■ Task to complete ■
Go through the records and tally the lines that include the word "screenshot". The answer is that total alone.

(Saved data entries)
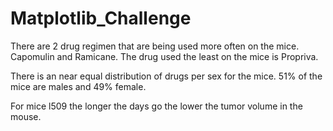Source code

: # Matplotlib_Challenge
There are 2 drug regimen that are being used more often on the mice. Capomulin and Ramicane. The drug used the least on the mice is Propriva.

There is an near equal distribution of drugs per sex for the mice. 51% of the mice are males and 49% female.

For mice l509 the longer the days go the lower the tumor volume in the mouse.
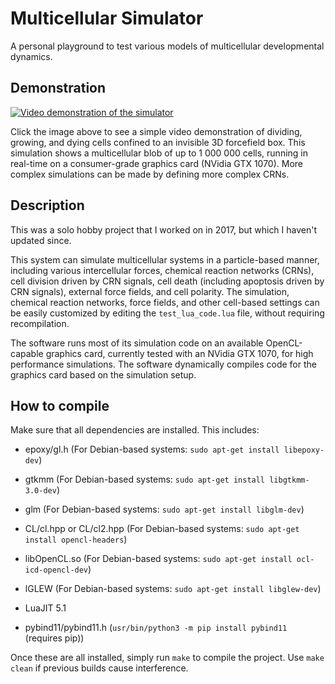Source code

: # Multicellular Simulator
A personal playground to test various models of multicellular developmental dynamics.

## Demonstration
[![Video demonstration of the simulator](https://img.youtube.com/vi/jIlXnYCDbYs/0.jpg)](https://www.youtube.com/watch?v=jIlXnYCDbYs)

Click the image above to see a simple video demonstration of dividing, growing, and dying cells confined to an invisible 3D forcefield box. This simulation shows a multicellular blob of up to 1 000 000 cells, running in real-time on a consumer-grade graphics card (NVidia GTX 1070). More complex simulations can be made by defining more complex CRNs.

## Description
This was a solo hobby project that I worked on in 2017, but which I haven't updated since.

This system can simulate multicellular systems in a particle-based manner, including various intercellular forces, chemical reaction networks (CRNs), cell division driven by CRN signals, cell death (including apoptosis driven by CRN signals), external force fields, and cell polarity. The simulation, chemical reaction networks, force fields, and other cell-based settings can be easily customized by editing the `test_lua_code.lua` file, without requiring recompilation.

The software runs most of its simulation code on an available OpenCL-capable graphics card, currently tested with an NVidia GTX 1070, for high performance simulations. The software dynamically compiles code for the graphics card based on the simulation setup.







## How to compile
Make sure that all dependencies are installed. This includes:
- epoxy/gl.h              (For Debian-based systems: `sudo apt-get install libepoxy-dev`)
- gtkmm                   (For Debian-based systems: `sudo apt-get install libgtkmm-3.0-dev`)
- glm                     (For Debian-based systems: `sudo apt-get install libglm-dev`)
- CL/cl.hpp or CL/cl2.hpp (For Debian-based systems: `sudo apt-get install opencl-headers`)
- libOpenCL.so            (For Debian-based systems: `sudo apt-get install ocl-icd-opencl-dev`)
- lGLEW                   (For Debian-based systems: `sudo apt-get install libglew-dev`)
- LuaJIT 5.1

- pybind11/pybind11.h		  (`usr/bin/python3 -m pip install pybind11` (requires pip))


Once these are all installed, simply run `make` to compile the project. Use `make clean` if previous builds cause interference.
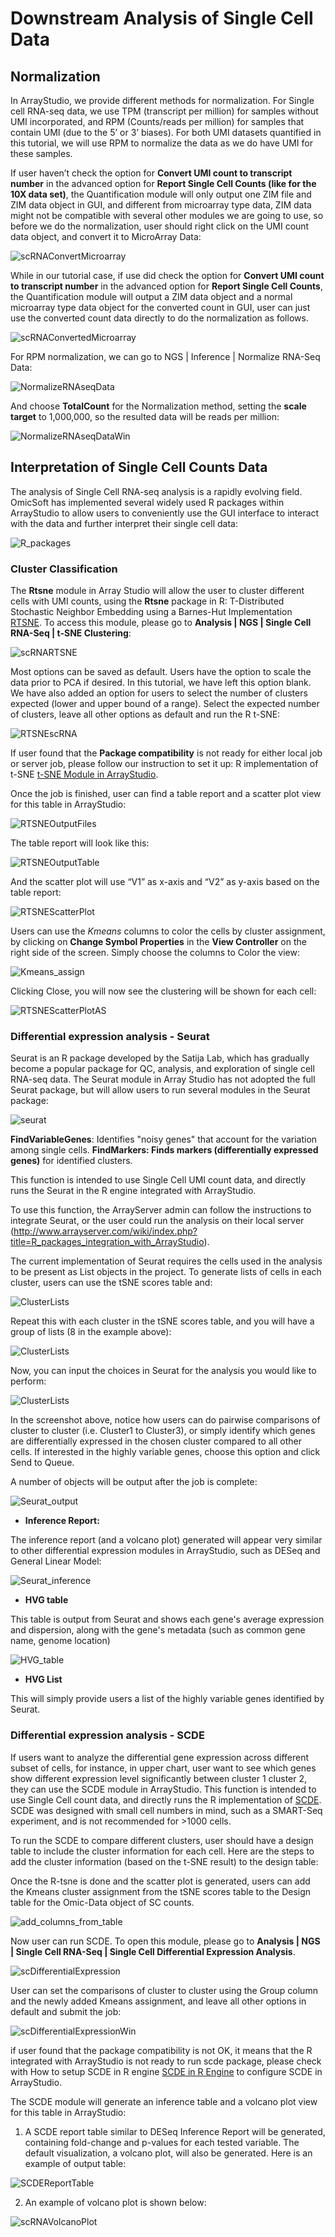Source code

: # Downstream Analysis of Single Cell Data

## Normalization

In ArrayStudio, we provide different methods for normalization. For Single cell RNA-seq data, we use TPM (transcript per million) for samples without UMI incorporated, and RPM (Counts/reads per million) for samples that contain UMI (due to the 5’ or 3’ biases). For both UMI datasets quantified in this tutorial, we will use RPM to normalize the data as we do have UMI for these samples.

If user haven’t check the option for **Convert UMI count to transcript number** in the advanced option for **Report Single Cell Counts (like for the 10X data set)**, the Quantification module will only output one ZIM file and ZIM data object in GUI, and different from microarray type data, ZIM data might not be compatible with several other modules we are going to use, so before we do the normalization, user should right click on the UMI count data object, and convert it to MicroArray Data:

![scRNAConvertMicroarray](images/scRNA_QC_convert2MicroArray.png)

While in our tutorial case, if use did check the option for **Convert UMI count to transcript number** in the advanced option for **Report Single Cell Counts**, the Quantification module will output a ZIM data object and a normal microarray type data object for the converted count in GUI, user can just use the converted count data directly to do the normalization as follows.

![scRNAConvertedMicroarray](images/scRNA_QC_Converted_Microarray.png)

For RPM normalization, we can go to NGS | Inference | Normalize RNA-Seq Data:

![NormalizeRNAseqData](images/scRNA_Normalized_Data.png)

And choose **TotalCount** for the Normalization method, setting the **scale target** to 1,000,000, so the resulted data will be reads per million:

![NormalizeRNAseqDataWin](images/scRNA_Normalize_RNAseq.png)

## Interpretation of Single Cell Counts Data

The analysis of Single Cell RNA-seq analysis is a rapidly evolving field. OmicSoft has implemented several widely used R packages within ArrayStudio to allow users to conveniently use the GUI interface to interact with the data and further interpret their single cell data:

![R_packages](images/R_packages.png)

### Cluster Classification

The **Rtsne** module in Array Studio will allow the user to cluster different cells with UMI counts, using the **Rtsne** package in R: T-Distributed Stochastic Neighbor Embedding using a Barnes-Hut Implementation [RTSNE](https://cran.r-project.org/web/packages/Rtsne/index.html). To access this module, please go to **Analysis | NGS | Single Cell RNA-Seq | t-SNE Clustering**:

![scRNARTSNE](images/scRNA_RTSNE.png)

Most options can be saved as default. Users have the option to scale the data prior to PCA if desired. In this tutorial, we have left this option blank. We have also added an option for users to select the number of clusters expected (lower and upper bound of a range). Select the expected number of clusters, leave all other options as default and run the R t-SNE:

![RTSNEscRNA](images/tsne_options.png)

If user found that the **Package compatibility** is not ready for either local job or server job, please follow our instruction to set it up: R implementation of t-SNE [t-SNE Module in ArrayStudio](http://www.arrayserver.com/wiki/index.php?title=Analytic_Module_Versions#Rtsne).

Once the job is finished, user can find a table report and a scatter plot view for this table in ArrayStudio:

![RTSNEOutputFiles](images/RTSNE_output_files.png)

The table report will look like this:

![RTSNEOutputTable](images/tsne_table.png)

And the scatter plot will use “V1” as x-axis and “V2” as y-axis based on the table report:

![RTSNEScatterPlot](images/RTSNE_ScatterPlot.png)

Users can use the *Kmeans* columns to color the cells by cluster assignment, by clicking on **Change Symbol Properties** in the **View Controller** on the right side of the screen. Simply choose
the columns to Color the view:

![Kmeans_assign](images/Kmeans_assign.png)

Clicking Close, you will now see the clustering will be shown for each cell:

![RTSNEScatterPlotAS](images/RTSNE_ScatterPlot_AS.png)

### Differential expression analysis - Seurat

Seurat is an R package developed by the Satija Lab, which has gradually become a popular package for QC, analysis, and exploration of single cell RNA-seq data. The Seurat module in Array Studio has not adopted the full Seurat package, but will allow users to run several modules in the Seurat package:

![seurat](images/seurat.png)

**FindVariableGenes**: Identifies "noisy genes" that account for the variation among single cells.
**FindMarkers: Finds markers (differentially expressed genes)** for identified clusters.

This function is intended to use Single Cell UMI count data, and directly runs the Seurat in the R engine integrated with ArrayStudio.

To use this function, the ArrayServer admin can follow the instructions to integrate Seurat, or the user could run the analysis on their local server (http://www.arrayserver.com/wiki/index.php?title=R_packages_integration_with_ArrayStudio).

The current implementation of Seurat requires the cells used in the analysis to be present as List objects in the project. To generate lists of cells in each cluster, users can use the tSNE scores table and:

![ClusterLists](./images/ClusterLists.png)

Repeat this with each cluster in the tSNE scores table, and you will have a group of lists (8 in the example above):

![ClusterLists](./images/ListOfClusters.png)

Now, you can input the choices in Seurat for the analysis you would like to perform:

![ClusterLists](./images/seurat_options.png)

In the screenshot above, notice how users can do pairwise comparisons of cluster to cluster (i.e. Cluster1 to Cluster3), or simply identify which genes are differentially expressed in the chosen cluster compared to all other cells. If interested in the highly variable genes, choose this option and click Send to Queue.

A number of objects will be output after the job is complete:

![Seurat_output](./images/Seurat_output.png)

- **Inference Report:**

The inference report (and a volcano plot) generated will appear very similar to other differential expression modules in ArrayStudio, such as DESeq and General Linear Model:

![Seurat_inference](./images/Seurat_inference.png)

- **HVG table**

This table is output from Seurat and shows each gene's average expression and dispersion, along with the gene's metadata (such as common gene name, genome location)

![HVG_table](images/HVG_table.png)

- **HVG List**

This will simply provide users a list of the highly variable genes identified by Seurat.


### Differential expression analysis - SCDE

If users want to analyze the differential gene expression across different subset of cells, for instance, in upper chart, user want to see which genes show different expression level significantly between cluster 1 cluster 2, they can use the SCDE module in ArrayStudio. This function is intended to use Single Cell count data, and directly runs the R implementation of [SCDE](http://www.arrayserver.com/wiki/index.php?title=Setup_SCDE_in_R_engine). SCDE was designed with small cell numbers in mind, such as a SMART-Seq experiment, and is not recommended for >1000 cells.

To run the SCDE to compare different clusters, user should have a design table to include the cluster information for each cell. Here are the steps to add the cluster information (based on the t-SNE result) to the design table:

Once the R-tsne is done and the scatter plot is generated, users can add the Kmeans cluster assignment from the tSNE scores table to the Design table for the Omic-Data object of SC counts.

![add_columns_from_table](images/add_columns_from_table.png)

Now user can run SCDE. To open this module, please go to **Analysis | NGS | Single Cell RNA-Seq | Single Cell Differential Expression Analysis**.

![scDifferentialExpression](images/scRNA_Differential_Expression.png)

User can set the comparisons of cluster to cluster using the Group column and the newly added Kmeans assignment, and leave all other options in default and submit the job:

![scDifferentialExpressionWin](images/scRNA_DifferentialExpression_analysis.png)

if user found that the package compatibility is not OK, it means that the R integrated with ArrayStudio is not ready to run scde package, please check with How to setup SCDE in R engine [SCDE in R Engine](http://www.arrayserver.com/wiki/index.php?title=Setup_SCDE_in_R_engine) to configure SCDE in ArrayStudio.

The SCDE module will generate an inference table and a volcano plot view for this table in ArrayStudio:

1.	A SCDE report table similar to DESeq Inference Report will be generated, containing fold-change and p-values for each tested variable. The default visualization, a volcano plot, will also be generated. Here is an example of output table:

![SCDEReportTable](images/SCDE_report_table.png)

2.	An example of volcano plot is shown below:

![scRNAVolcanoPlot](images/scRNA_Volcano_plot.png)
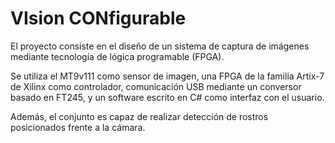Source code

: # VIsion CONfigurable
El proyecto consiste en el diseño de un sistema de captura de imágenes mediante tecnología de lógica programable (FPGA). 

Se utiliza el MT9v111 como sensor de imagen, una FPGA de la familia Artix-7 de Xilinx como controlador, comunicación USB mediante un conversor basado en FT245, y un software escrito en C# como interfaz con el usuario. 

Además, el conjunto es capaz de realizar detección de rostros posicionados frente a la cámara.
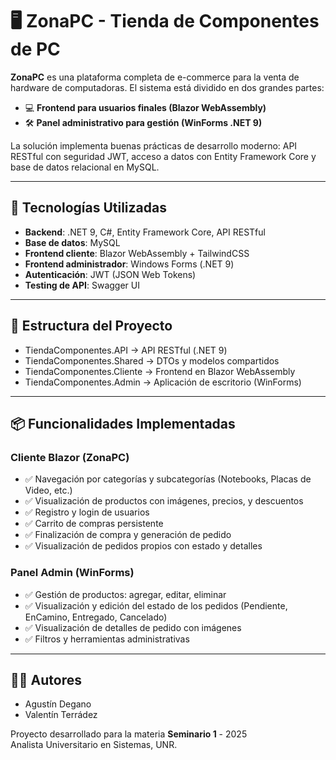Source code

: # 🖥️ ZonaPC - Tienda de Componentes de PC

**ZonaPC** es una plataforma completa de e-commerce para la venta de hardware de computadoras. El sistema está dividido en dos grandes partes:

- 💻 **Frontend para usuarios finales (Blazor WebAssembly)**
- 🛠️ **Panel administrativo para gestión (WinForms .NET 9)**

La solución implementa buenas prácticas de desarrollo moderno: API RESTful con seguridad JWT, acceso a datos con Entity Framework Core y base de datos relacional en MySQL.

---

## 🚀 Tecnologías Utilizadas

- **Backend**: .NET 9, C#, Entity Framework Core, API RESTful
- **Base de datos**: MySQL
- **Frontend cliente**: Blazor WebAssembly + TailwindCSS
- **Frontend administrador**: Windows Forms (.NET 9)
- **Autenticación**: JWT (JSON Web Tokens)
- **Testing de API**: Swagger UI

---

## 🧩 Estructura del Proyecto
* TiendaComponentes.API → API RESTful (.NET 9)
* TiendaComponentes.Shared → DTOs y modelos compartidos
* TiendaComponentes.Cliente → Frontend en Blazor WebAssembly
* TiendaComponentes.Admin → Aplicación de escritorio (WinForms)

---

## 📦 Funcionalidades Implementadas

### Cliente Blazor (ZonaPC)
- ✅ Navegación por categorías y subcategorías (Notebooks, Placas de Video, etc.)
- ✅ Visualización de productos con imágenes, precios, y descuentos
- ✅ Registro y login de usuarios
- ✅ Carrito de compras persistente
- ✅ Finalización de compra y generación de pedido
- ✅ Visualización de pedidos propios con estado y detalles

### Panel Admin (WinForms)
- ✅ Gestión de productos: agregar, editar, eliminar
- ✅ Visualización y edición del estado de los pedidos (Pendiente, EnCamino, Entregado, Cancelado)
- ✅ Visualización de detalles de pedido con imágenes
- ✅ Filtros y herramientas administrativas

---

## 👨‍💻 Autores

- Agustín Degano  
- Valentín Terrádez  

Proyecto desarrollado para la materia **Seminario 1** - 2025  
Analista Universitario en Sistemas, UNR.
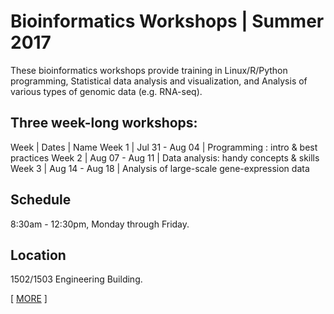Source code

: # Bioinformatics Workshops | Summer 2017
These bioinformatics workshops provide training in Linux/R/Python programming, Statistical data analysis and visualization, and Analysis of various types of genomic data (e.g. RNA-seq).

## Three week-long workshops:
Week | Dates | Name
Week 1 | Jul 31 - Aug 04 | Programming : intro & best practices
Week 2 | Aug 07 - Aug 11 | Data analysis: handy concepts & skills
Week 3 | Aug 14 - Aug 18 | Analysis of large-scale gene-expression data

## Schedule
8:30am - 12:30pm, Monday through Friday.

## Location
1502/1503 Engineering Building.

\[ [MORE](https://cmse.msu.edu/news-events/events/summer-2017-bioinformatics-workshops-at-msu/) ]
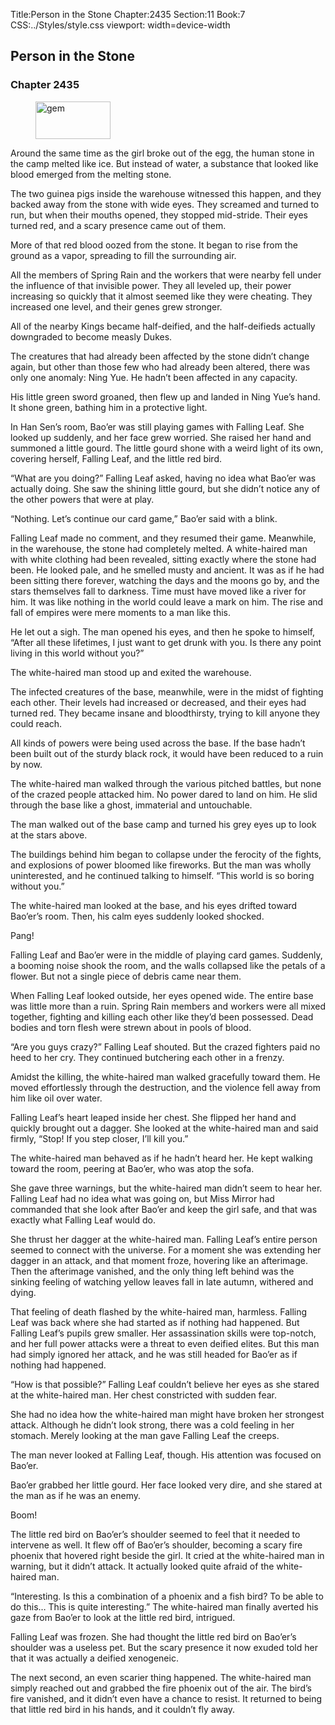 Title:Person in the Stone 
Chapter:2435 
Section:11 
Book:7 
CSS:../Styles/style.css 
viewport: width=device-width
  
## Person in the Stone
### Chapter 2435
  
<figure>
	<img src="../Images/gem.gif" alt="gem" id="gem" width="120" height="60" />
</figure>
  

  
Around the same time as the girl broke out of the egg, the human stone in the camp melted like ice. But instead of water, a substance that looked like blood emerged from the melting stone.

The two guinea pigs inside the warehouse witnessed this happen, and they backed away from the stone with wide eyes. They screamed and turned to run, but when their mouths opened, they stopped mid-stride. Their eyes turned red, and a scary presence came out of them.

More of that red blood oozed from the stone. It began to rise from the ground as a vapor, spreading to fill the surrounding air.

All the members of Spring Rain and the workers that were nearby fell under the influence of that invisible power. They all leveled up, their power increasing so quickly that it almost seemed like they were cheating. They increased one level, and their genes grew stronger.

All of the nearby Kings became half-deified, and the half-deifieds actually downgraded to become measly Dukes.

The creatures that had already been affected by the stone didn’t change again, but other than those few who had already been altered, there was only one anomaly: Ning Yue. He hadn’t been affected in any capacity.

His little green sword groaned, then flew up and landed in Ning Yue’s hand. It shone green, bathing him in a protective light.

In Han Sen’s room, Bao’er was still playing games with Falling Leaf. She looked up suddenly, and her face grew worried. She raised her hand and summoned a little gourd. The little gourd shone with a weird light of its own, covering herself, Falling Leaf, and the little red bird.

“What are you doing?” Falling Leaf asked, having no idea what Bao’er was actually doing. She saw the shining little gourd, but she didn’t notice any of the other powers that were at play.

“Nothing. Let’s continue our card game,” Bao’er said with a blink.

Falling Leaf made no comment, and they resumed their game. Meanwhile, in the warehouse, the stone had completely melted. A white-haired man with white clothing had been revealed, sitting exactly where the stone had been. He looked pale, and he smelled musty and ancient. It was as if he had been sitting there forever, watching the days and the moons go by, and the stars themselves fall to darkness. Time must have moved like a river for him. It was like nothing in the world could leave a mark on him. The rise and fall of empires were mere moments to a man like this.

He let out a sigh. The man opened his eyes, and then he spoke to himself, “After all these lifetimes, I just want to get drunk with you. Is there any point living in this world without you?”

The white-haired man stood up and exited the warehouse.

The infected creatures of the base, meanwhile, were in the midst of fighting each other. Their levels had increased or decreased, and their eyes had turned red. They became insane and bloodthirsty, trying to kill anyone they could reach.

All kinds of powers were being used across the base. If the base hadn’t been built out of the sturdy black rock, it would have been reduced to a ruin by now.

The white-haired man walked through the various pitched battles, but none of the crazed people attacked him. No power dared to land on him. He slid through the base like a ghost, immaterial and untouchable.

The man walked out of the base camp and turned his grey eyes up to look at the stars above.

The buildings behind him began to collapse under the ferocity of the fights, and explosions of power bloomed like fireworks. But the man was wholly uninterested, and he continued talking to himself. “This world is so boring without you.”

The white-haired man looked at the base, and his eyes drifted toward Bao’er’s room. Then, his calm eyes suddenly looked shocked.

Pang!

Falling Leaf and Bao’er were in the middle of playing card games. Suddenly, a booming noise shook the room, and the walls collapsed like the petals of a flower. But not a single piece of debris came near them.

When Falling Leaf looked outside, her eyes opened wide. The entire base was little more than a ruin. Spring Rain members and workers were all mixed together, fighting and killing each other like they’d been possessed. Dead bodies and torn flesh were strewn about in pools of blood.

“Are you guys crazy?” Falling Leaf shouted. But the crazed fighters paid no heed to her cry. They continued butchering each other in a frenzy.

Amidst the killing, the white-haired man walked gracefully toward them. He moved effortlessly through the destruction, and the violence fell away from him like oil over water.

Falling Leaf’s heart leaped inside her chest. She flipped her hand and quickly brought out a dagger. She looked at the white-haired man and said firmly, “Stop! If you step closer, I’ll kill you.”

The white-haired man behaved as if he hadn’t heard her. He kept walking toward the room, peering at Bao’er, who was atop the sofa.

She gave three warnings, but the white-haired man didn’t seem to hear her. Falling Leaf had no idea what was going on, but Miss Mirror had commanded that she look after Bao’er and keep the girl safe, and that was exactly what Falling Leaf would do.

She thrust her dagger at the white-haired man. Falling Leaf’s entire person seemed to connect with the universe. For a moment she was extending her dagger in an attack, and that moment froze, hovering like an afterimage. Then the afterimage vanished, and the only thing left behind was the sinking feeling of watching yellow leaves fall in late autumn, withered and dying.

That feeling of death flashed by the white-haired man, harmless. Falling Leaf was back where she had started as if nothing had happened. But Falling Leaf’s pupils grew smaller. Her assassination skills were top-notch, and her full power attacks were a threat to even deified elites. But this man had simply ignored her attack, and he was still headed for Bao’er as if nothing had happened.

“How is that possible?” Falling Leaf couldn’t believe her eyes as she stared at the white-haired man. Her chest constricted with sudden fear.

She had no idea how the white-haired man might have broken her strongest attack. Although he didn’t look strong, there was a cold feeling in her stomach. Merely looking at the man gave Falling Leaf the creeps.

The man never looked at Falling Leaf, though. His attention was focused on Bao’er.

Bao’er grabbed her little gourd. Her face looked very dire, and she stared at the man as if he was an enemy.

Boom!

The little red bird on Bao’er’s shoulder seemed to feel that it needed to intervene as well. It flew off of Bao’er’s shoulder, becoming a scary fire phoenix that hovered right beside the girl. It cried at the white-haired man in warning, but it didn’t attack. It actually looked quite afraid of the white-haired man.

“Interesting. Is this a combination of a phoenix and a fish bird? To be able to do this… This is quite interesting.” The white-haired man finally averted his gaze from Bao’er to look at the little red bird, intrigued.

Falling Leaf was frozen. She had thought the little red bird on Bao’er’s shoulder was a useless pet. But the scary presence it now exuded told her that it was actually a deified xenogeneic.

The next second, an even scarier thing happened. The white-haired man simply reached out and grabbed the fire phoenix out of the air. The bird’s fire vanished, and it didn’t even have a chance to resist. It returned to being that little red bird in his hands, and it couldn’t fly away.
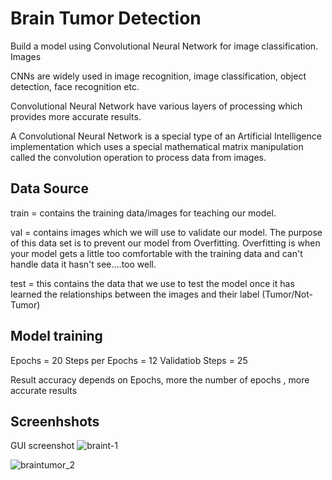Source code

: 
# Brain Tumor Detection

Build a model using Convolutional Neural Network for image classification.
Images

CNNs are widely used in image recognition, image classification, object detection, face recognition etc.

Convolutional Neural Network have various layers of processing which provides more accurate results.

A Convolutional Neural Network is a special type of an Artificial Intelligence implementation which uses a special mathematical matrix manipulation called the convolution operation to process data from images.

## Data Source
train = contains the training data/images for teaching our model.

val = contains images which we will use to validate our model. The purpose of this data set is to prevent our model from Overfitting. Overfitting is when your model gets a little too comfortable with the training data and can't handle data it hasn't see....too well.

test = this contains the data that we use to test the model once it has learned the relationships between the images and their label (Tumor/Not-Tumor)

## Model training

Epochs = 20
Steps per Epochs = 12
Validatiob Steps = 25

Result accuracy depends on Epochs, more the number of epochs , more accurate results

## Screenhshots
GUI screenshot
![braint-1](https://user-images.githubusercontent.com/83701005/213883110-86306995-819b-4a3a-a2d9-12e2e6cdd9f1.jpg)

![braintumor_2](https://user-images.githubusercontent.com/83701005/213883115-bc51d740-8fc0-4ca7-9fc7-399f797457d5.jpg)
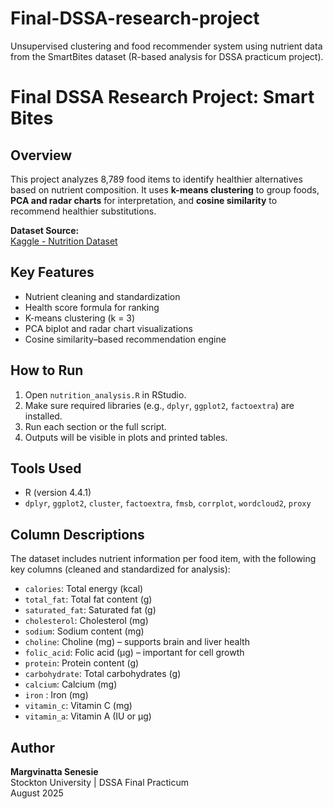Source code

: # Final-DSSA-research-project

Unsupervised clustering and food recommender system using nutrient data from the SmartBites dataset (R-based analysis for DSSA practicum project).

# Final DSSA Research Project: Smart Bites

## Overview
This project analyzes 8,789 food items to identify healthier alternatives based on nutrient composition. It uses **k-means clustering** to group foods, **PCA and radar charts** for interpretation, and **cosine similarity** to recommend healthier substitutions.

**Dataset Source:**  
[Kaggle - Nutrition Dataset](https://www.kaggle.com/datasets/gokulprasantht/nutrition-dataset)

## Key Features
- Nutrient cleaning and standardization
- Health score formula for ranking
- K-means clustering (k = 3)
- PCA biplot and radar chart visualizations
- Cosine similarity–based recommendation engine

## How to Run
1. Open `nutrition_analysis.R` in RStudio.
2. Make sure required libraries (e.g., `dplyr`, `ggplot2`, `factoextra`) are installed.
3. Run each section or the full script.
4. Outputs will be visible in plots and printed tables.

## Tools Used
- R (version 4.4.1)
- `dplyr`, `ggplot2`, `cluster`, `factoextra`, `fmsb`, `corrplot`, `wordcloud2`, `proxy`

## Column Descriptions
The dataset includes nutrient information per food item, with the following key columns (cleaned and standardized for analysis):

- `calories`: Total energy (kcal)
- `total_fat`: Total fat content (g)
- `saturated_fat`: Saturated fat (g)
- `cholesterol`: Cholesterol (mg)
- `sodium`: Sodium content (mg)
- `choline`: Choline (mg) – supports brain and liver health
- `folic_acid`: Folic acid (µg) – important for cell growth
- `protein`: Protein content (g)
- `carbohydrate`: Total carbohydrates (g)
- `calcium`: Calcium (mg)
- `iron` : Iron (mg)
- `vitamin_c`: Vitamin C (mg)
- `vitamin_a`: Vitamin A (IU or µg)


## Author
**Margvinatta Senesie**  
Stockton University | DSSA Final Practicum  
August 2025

■ Written response ■
2